▸ ASSIGNMENT
For this exercise, print the listing below exactly, without its pictures.

INPUT START

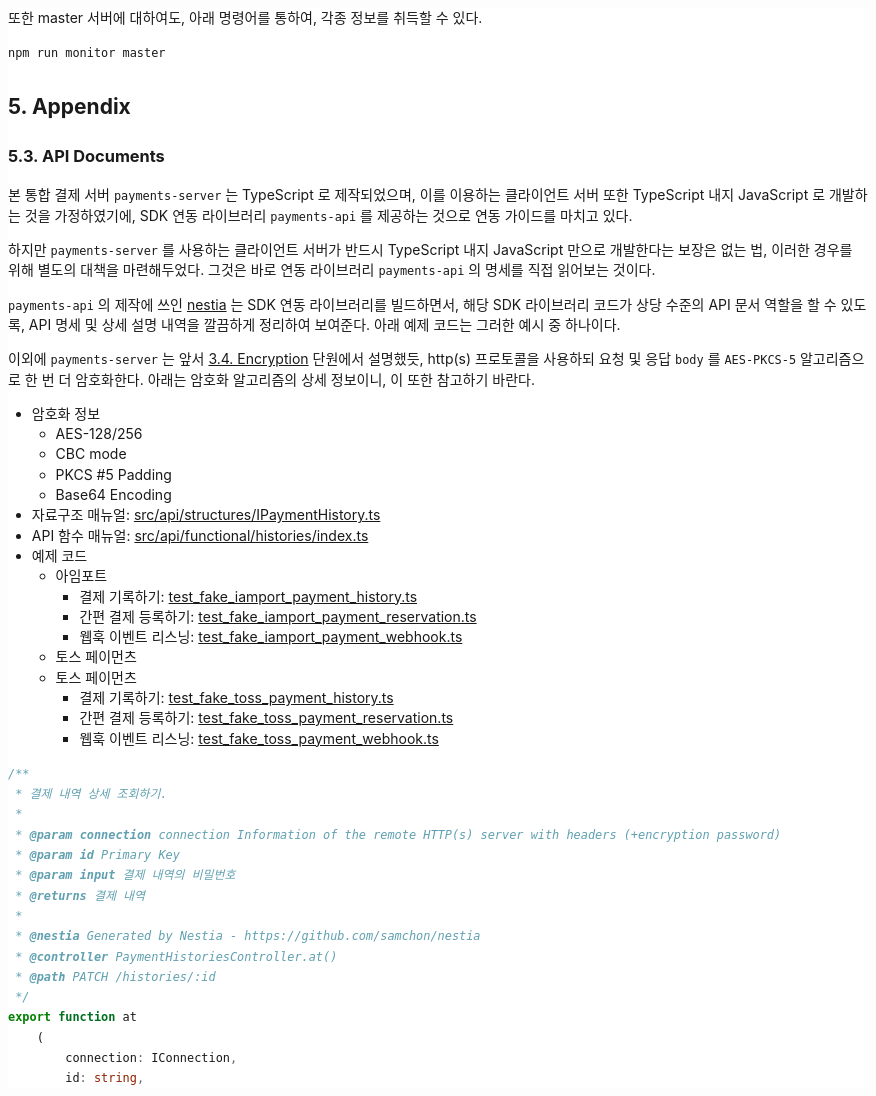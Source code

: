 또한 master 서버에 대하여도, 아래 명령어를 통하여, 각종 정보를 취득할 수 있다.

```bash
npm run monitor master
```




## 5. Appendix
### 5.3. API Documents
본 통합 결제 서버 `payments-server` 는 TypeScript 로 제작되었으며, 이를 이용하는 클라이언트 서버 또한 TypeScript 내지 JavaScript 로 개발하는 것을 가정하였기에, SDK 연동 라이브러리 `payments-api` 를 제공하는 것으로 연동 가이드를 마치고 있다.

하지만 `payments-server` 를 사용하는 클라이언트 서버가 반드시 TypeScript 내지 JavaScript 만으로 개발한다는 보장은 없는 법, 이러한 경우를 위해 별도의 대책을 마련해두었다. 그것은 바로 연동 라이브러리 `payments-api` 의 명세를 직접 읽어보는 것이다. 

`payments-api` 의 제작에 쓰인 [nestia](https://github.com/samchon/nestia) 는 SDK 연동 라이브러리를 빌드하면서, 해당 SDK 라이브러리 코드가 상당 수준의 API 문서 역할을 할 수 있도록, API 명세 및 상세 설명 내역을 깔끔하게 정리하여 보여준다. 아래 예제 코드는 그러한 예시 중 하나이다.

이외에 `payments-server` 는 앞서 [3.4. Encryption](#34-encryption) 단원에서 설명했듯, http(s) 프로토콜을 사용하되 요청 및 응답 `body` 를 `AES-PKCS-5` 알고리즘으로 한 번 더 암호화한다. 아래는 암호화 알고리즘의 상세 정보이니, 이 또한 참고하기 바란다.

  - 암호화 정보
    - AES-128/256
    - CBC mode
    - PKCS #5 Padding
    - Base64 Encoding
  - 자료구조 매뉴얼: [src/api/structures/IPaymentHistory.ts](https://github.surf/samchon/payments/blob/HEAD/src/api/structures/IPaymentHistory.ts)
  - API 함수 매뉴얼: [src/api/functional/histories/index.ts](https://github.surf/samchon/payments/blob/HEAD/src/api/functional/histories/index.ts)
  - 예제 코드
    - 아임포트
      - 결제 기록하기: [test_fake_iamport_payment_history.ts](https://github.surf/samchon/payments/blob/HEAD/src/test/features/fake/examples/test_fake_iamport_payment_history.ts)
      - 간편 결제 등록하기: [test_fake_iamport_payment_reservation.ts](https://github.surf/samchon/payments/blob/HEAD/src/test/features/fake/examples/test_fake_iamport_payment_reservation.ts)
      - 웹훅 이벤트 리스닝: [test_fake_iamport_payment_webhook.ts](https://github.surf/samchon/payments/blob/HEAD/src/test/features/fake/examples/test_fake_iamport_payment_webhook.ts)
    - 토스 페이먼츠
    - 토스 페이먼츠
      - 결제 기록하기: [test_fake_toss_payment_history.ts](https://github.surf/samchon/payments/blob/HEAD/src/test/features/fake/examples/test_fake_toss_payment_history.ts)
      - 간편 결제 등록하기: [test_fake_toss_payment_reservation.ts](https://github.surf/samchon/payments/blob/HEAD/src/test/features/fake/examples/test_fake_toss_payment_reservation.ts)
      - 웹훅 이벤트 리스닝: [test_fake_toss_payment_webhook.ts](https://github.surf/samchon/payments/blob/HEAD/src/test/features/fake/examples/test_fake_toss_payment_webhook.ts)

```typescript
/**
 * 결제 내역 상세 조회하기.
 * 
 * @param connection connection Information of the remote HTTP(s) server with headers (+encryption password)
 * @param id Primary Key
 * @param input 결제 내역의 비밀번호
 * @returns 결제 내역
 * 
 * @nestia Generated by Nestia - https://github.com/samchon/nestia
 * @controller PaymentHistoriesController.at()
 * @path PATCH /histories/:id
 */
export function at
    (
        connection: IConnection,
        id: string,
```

INPUT END

▸ ANSWER BOX
Source code

: 또한 master 서버에 대하여도, 아래 명령어를 통하여, 각종 정보를 취득할 수 있다.

```bash
npm run monitor master
```




## 5. Appendix
### 5.3. API Documents
본 통합 결제 서버 `payments-server` 는 TypeScript 로 제작되었으며, 이를 이용하는 클라이언트 서버 또한 TypeScript 내지 JavaScript 로 개발하는 것을 가정하였기에, SDK 연동 라이브러리 `payments-api` 를 제공하는 것으로 연동 가이드를 마치고 있다.

하지만 `payments-server` 를 사용하는 클라이언트 서버가 반드시 TypeScript 내지 JavaScript 만으로 개발한다는 보장은 없는 법, 이러한 경우를 위해 별도의 대책을 마련해두었다. 그것은 바로 연동 라이브러리 `payments-api` 의 명세를 직접 읽어보는 것이다. 

`payments-api` 의 제작에 쓰인 [nestia](https://github.com/samchon/nestia) 는 SDK 연동 라이브러리를 빌드하면서, 해당 SDK 라이브러리 코드가 상당 수준의 API 문서 역할을 할 수 있도록, API 명세 및 상세 설명 내역을 깔끔하게 정리하여 보여준다. 아래 예제 코드는 그러한 예시 중 하나이다.

이외에 `payments-server` 는 앞서 [3.4. Encryption](#34-encryption) 단원에서 설명했듯, http(s) 프로토콜을 사용하되 요청 및 응답 `body` 를 `AES-PKCS-5` 알고리즘으로 한 번 더 암호화한다. 아래는 암호화 알고리즘의 상세 정보이니, 이 또한 참고하기 바란다.

  - 암호화 정보
    - AES-128/256
    - CBC mode
    - PKCS #5 Padding
    - Base64 Encoding
  - 자료구조 매뉴얼: [src/api/structures/IPaymentHistory.ts](https://github.surf/samchon/payments/blob/HEAD/src/api/structures/IPaymentHistory.ts)
  - API 함수 매뉴얼: [src/api/functional/histories/index.ts](https://github.surf/samchon/payments/blob/HEAD/src/api/functional/histories/index.ts)
  - 예제 코드
    - 아임포트
      - 결제 기록하기: [test_fake_iamport_payment_history.ts](https://github.surf/samchon/payments/blob/HEAD/src/test/features/fake/examples/test_fake_iamport_payment_history.ts)
      - 간편 결제 등록하기: [test_fake_iamport_payment_reservation.ts](https://github.surf/samchon/payments/blob/HEAD/src/test/features/fake/examples/test_fake_iamport_payment_reservation.ts)
      - 웹훅 이벤트 리스닝: [test_fake_iamport_payment_webhook.ts](https://github.surf/samchon/payments/blob/HEAD/src/test/features/fake/examples/test_fake_iamport_payment_webhook.ts)
    - 토스 페이먼츠
    - 토스 페이먼츠
      - 결제 기록하기: [test_fake_toss_payment_history.ts](https://github.surf/samchon/payments/blob/HEAD/src/test/features/fake/examples/test_fake_toss_payment_history.ts)
      - 간편 결제 등록하기: [test_fake_toss_payment_reservation.ts](https://github.surf/samchon/payments/blob/HEAD/src/test/features/fake/examples/test_fake_toss_payment_reservation.ts)
      - 웹훅 이벤트 리스닝: [test_fake_toss_payment_webhook.ts](https://github.surf/samchon/payments/blob/HEAD/src/test/features/fake/examples/test_fake_toss_payment_webhook.ts)

```typescript
/**
 * 결제 내역 상세 조회하기.
 * 
 * @param connection connection Information of the remote HTTP(s) server with headers (+encryption password)
 * @param id Primary Key
 * @param input 결제 내역의 비밀번호
 * @returns 결제 내역
 * 
 * @nestia Generated by Nestia - https://github.com/samchon/nestia
 * @controller PaymentHistoriesController.at()
 * @path PATCH /histories/:id
 */
export function at
    (
        connection: IConnection,
        id: string,
```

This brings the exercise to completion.